→ **Task inputs**:
- - - -

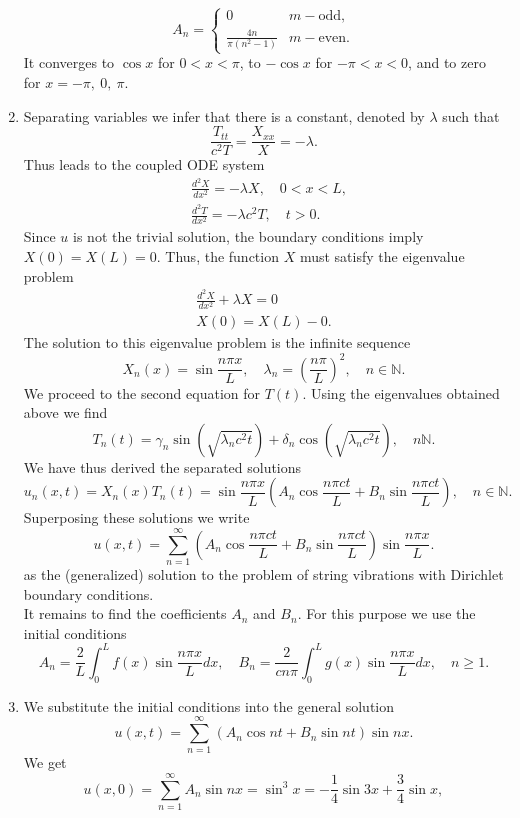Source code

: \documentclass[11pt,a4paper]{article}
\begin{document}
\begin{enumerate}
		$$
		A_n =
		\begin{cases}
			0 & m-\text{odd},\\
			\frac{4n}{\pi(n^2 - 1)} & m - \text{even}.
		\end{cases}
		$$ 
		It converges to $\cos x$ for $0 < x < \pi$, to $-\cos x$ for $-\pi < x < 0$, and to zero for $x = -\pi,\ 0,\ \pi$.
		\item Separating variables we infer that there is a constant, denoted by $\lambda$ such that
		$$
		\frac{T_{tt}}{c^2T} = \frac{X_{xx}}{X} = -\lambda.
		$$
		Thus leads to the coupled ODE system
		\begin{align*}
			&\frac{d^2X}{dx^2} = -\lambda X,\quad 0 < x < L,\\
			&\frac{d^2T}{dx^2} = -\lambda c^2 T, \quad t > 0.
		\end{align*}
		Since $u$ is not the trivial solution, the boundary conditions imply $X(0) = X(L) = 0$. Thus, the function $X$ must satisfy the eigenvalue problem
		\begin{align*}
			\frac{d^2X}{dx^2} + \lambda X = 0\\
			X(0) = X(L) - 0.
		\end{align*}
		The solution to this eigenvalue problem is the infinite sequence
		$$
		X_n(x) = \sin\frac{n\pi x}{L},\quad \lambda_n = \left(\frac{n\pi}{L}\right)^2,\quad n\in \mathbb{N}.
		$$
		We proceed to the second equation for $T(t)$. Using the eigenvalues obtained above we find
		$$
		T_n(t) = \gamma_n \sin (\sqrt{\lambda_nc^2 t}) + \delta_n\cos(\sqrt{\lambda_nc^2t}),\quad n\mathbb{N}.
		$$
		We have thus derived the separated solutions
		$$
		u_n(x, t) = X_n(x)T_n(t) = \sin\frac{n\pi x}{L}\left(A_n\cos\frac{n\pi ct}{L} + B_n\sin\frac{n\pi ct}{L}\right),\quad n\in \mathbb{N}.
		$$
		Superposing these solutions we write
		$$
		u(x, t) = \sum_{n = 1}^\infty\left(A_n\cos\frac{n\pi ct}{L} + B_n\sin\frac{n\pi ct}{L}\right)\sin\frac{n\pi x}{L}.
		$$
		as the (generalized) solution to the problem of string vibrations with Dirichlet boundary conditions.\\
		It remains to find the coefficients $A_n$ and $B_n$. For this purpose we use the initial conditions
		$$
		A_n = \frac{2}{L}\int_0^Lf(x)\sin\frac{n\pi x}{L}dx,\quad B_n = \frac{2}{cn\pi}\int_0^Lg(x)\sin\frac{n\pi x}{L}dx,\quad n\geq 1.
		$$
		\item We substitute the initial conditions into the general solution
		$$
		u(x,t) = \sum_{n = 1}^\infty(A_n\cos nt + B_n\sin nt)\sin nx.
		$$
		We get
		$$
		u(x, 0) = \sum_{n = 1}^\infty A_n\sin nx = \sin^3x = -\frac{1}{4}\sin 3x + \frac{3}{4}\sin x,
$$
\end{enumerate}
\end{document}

- - - -

→ **Work to complete**: Write out every line of the preceding listing that contains "this".

→ **Solution to the exercise**:
		The solution to this eigenvalue problem is the infinite sequence
		It remains to find the coefficients $A_n$ and $B_n$. For this purpose we use the initial conditions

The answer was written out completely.